Showing posts with label energy. Show all posts
Showing posts with label energy. Show all posts

Thursday, June 17, 2010

Will the BP oil disaster destroy Obama's presidency?

Well, I'm unusually harsh about President Obama in this week's column for Scripps:

President Obama might make a great senator someday.

That's the thought that occurred Tuesday night as Obama vaguely described a "set of principles" that would set America on course toward its energy future -- even as he lamely admitted to being "unsure exactly what that (future) looks like." Senators have the luxury of noodling around with legislation, haggling and negotiating until a bill comes into shape. Presidents, on the other hand, are supposed to offer leadership -- a concrete plan of action.

So far, Obama is failing the test.

Unfortunately, there's nothing new to this. Obama spent the first year of his presidency being overly vague about what he would and wouldn't accept in a health-reform bill. The result? Senators took the lead, spending months in confusing and nearly fruitless negotiations while an antsy public grew increasingly angry.

There's nothing technically wrong with this: Congress is, after all, a co-equal branch of government. But Obama's style of vague direction-setting raises two unsettling possibilities about his presidency. A: He lacks confidence in his agenda, so he won't commit to specifics that can be publicly rejected. B: He doesn't actually have an agenda.

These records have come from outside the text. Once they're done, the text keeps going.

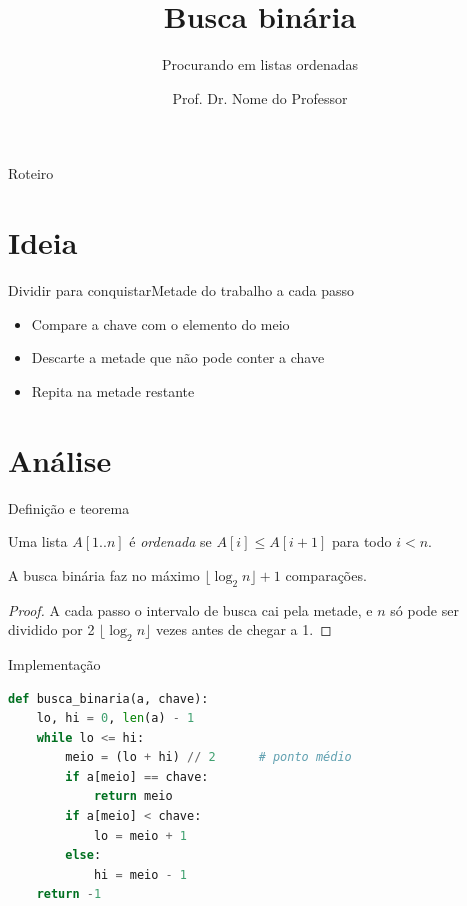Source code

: \documentclass[aspectratio=169,10pt,brazil]{beamer}
\title[Busca binária]{Busca binária}
\subtitle{Procurando em listas ordenadas}
\author[Prof. Nome do Professor]{Prof. Dr. Nome do Professor}
\institute{Departamento de Computação\\Universidade Estadual de Londrina}
\begin{document}
\maketitle

\begin{frame}{Roteiro}
  \tableofcontents
\end{frame}

\section{Ideia}

\begin{frame}{Dividir para conquistar}{Metade do trabalho a cada passo}
  \begin{itemize}
    \item Compare a chave com o elemento do \alert{meio}
    \item Descarte a metade que não pode conter a chave
    \item Repita na metade restante
  \end{itemize}
\end{frame}

\section{Análise}

\begin{frame}{Definição e teorema}
  \begin{definition}
    Uma lista $A[1..n]$ é \emph{ordenada} se $A[i] \le A[i+1]$ para todo $i < n$.
  \end{definition}
  \begin{theorem}
    A busca binária faz no máximo $\lfloor \log_2 n \rfloor + 1$ comparações.
  \end{theorem}
  \begin{proof}
    A cada passo o intervalo de busca cai pela metade, e $n$ só pode ser dividido
    por 2 $\lfloor \log_2 n \rfloor$ vezes antes de chegar a 1.
  \end{proof}
\end{frame}

\begin{frame}[fragile]{Implementação}
\begin{lstlisting}[language=Python]
def busca_binaria(a, chave):
    lo, hi = 0, len(a) - 1
    while lo <= hi:
        meio = (lo + hi) // 2      # ponto médio
        if a[meio] == chave:
            return meio
        if a[meio] < chave:
            lo = meio + 1
        else:
            hi = meio - 1
    return -1
\end{lstlisting}
\end{frame}
\end{document}
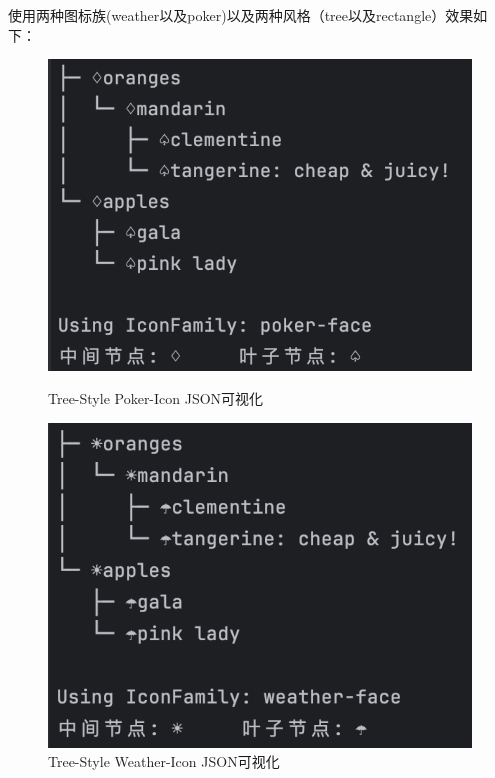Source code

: \documentclass[hyperref,a4paper,UTF8]{ctexart}
\begin{document}
使用两种图标族(weather以及poker)以及两种风格（tree以及rectangle）效果如下：


\begin{figure}[htbp]
\centering
\begin{minipage}[t]{0.48\textwidth}
    \centering
    \includegraphics[width=\textwidth]{figures/tre-pok.png}
    \caption{Tree-Style Poker-Icon JSON可视化}
    \label{fig:tre-pok}
\end{minipage}
\hfill
\begin{minipage}[t]{0.48\textwidth}
    \centering
    \includegraphics[width=\textwidth]{figures/tre-wea.png}
    \caption{Tree-Style Weather-Icon JSON可视化}
    \label{fig:tre-wea}
\end{minipage}
\end{figure}
\end{document}
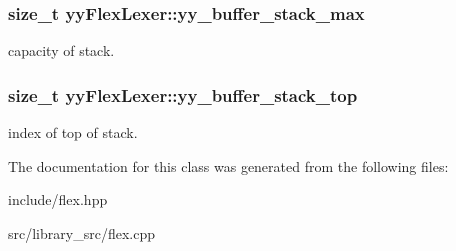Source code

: \subsubsection[{\texorpdfstring{yy\+\_\+buffer\+\_\+stack\+\_\+max}{yy_buffer_stack_max}}]{\setlength{\rightskip}{0pt plus 5cm}size\+\_\+t yy\+Flex\+Lexer\+::yy\+\_\+buffer\+\_\+stack\+\_\+max\hspace{0.3cm}{\ttfamily [protected]}}\hypertarget{classyyFlexLexer_ad94e6d3987eb9dad09041a5cb006da7b}{}\label{classyyFlexLexer_ad94e6d3987eb9dad09041a5cb006da7b}
capacity of stack. 
\subsubsection[{\texorpdfstring{yy\+\_\+buffer\+\_\+stack\+\_\+top}{yy_buffer_stack_top}}]{\setlength{\rightskip}{0pt plus 5cm}size\+\_\+t yy\+Flex\+Lexer\+::yy\+\_\+buffer\+\_\+stack\+\_\+top\hspace{0.3cm}{\ttfamily [protected]}}\hypertarget{classyyFlexLexer_ad30ce09b0f06b749463bb1ddc8f74877}{}\label{classyyFlexLexer_ad30ce09b0f06b749463bb1ddc8f74877}
index of top of stack. 

The documentation for this class was generated from the following files\+:\begin{DoxyCompactItemize}
\item 
include/flex.\+hpp\item 
src/library\+\_\+src/flex.\+cpp\end{DoxyCompactItemize}
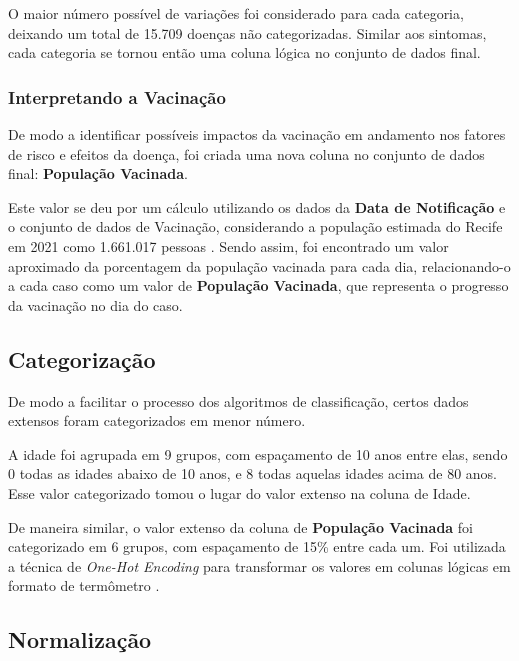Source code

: 

O maior número possível de variações foi considerado para cada categoria, deixando um total de 15.709 doenças não categorizadas. Similar aos sintomas, cada categoria se tornou então uma coluna lógica no conjunto de dados final.

\subsubsection{Interpretando a Vacinação}
\label{subsubsec:interpretando-vacinacao}

De modo a identificar possíveis impactos da vacinação em andamento nos fatores de risco e efeitos da doença, foi criada uma nova coluna no conjunto de dados final: \textbf{População Vacinada}.

Este valor se deu por um cálculo utilizando os dados da \textbf{Data de Notificação} e o conjunto de dados de Vacinação, considerando a população estimada do Recife em 2021 como 1.661.017 pessoas \cite{populacaorecife}. Sendo assim, foi encontrado um valor aproximado da porcentagem da população vacinada para cada dia, relacionando-o a cada caso como um valor de \textbf{População Vacinada}, que representa o progresso da vacinação no dia do caso.

\subsection{Categorização}
\label{subsec:categorizacao}

De modo a facilitar o processo dos algoritmos de classificação, certos dados extensos foram categorizados em menor número.

A idade foi agrupada em 9 grupos, com espaçamento de 10 anos entre elas, sendo 0 todas as idades abaixo de 10 anos, e 8 todas aquelas idades acima de 80 anos. Esse valor categorizado tomou o lugar do valor extenso na coluna de Idade.



De maneira similar, o valor extenso da coluna de \textbf{População Vacinada} foi categorizado em 6 grupos, com espaçamento de 15\% entre cada um. Foi utilizada a técnica de \textit{One-Hot Encoding} para transformar os valores em colunas lógicas em formato de termômetro \cite{onehot}.




\subsection{Normalização}
\label{subsec:normalizacao}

Back in 2008, many liberals backed Obama because they felt Republicans would offer obstinate, conspiracy-mongering obstruction to a Hillary Rodham Clinton presidency. Turns out they did that anyway. Clinton, at least, might've pursued her agenda with more tenacity -- and Obama might've made a loyal foot soldier, happily engaged in the Senate's give-and-take. Instead, he's meandering into the future. The oil spill isn't undoing Obama's presidency; he's doing fine at that on his own.

Saturday, May 22, 2010

Should BP end offshore oil drilling?

That's the topic of my Scripps Howard column with Ben Boychuk this week -- and a trickier topic than usual. Because I want the answer to the above question to be "Yes, yes, a thousand times yes!" But given the realities of American politics and the country's energy consumption, it seems impossible to end offshore drilling entirely.

So my answer? Regulate the hell out of the industry, and rigorously enforce those regulations.

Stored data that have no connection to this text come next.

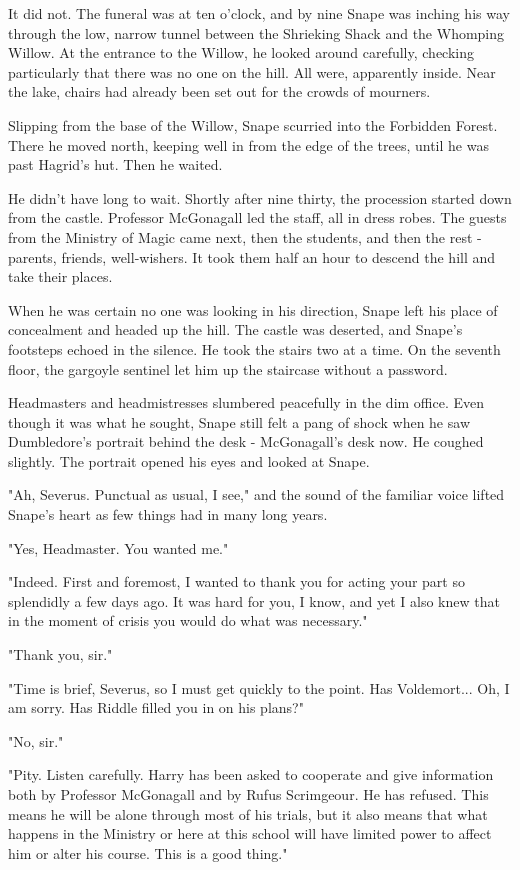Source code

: \documentclass[a4paper,11pt]{article}
\begin{document}
It did not. The funeral was at ten o'clock, and by nine Snape was inching his way through the low, narrow tunnel between the Shrieking Shack and the Whomping Willow. At the entrance to the Willow, he looked around carefully, checking particularly that there was no one on the hill. All were, apparently inside. Near the lake, chairs had already been set out for the crowds of mourners.

Slipping from the base of the Willow, Snape scurried into the Forbidden Forest. There he moved north, keeping well in from the edge of the trees, until he was past Hagrid's hut. Then he waited.

He didn't have long to wait. Shortly after nine thirty, the procession started down from the castle. Professor McGonagall led the staff, all in dress robes. The guests from the Ministry of Magic came next, then the students, and then the rest - parents, friends, well-wishers. It took them half an hour to descend the hill and take their places.

When he was certain no one was looking in his direction, Snape left his place of concealment and headed up the hill. The castle was deserted, and Snape's footsteps echoed in the silence. He took the stairs two at a time. On the seventh floor, the gargoyle sentinel let him up the staircase without a password.

Headmasters and headmistresses slumbered peacefully in the dim office. Even though it was what he sought, Snape still felt a pang of shock when he saw Dumbledore's portrait behind the desk - McGonagall's desk now. He coughed slightly. The portrait opened his eyes and looked at Snape.

"Ah, Severus. Punctual as usual, I see," and the sound of the familiar voice lifted Snape's heart as few things had in many long years.

"Yes, Headmaster. You wanted me."

"Indeed. First and foremost, I wanted to thank you for acting your part so splendidly a few days ago. It was hard for you, I know, and yet I also knew that in the moment of crisis you would do what was necessary."

"Thank you, sir."

"Time is brief, Severus, so I must get quickly to the point. Has Voldemort... Oh, I am sorry. Has Riddle filled you in on his plans?"

"No, sir."

"Pity. Listen carefully. Harry has been asked to cooperate and give information both by Professor McGonagall and by Rufus Scrimgeour. He has refused. This means he will be alone through most of his trials, but it also means that what happens in the Ministry or here at this school will have limited power to affect him or alter his course. This is a good thing."
\end{document}
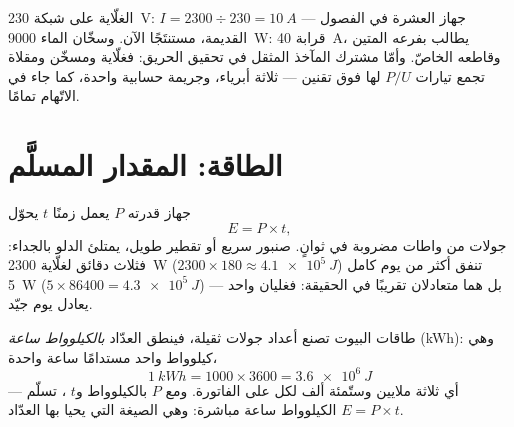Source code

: \begin{example}\label{ex:g9:electric-power-energy:fuses}
الغلّاية على شبكة \qty{230}{V}: $I = 2300 \div 230 =
\qty{10}{A}$ --- جهاز العشرة  في الفصول القديمة، مستنتَجًا
الآن. وسخّان الماء \qty{9000}{W}: قرابة \qty{40}{A}، يطالب
بفرعه المتين وقاطعه الخاصّ. وأمّا مشترك المآخذ المثقل في تحقيق
الحريق: فغلّاية ومسخّن ومقلاة تجمع تيارات $P/U$ لها فوق تقنين
 --- ثلاثة أبرياء، وجريمة حسابية واحدة، كما جاء في
الاتّهام تمامًا.
\end{example}

\section{الطاقة: المقدار المسلَّم}

\begin{proposition}\label{prop:g9:electric-power-energy:Pt}
جهاز قدرته $P$ يعمل زمنًا $t$ يحوّل 
\[
E = P \times t ,
\]
جولات من واطات مضروبة في ثوانٍ. صنبور سريع أو تقطير طويل،
يمتلئ الدلو بالجداء: فثلاث دقائق لغلّاية \qty{2300}{W}
($2300 \times 180 \approx \qty{4.1e5}{J}$) تنفق أكثر من يوم
كامل  \qty{5}{W} ($5 \times 86400 = \qty{4.3e5}{J}$)
--- بل هما متعادلان تقريبًا في الحقيقة: فغليان واحد يعادل يوم
 جيّد.
\end{proposition}

\begin{definition}\label{def:g9:electric-power-energy:kwh}
طاقات البيوت تصنع أعداد جولات ثقيلة، فينطق العدّاد
\emph{بالكيلوواط ساعة} (\unit{kWh}): وهي
 كيلوواط واحد مستدامًا ساعة واحدة،
\[
\qty{1}{kWh} = 1000 \times 3600 = \qty{3.6e6}{J}
\]
--- أي ثلاثة ملايين وستّمئة ألف  لكل  على الفاتورة.
ومع $P$ بالكيلوواط و$t$ ، تسلّم $E = P \times t$
الكيلوواط ساعة مباشرة: وهي الصيغة التي يحيا بها العدّاد.
\end{definition}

It would be nice if we could unilaterally end offshore oil drilling. Nobody likes to see the oily bird carcasses washing up on beaches, nor the plaintive looks in the eyes of suddenly idled Louisiana fishermen. The widespread damage being done right now in the Gulf of Mexico should be intolerable.

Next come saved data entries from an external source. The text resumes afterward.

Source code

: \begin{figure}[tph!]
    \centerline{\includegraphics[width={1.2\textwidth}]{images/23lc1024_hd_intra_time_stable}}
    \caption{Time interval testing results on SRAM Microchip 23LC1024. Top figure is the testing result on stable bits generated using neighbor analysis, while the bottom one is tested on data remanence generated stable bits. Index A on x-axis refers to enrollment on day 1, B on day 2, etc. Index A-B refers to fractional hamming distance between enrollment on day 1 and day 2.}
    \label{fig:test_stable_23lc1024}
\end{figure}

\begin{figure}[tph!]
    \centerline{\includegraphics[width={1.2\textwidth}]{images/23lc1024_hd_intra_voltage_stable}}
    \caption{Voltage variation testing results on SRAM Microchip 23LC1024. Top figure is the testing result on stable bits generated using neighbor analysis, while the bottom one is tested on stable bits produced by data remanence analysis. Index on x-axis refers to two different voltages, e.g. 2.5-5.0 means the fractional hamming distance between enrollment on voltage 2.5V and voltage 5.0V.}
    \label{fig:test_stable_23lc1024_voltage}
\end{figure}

But we will tolerate it. We have to. America's energy demands are simply too great to give it up - our politicians are not going to ask us to sacrifice our comfortable lifestyles; we won't let them in any case - and the country isn't anywhere close to ready to switch over to "alternative" energy sources like wind and solar to pick up the slack.

If some environmentalists are ready to declare a moratorium without ready alternatives, however, drilling enthusiasts can be much too cavalier about the safety of offshore drilling. Large-scale energy production of any sort is almost always a complicated and dangerous proposition, whether at Chernobyl or in the Atlantic Ocean. Disasters - the devastation of whole swaths of the planet - are inevitable. So regulations on drilling should be tight, and rigorously enforced.

That hasn't been the case. The New York Times reported that the federal government gave permission to dozens of oil companies - including BP - to drill offshore even though they hadn't completed "required" environmental reviews. That's inexcusable.

We rely on oil energy because, for now, we have to. However, that's no reason to let the oil companies essentially regulate themselves. Getting rigorous about the rules and their enforcement will probably make energy a little more expensive for all of us, but the cost will be necessary. Our own ability to survive on the planet depends upon it.